Stored entries
******

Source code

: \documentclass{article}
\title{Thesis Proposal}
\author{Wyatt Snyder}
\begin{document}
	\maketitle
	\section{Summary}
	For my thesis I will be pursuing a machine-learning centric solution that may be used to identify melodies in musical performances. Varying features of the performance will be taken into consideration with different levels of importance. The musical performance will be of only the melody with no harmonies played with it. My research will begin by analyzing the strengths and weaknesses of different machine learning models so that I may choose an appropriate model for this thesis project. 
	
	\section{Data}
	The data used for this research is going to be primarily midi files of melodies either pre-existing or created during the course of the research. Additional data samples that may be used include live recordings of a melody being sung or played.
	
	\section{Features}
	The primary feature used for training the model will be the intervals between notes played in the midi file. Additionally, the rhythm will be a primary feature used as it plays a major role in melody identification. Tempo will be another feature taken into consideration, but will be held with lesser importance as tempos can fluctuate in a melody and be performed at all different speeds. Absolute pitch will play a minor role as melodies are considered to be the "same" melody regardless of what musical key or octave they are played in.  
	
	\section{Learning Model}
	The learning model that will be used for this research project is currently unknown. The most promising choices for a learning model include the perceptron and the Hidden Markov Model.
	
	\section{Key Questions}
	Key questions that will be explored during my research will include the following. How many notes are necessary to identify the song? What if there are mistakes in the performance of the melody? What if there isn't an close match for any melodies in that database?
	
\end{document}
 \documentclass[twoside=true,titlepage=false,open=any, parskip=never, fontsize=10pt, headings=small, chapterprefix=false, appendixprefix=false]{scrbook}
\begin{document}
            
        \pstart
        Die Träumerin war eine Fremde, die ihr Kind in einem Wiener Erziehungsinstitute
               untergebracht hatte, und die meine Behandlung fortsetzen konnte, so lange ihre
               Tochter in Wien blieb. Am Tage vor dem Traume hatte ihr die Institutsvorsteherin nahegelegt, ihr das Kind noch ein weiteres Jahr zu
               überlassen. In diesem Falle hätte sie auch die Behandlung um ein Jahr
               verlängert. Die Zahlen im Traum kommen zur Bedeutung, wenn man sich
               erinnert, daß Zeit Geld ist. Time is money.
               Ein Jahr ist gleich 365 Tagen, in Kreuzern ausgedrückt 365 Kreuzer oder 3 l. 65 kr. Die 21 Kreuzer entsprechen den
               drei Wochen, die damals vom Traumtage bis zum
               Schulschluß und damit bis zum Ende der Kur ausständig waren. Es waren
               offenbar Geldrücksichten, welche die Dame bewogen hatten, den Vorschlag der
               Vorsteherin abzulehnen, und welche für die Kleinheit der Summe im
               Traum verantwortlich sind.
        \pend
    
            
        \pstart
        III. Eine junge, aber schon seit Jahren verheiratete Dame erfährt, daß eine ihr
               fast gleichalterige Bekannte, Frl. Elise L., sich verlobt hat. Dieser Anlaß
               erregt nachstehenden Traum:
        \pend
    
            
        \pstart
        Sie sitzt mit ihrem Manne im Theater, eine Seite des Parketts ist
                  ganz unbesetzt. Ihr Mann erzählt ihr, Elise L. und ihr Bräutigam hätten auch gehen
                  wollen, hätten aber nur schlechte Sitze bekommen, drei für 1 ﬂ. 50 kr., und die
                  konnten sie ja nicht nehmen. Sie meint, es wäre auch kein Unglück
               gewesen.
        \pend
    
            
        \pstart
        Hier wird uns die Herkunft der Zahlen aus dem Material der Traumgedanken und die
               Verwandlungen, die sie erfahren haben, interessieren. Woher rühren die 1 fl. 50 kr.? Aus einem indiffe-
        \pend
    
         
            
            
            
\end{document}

******

WHAT IS REQUIRED – All lines carrying the word "Dame" must be copied from the data above.

WRITTEN RESPONSE –
               offenbar Geldrücksichten, welche die Dame bewogen hatten, den Vorschlag der
        III. Eine junge, aber schon seit Jahren verheiratete Dame erfährt, daß eine ihr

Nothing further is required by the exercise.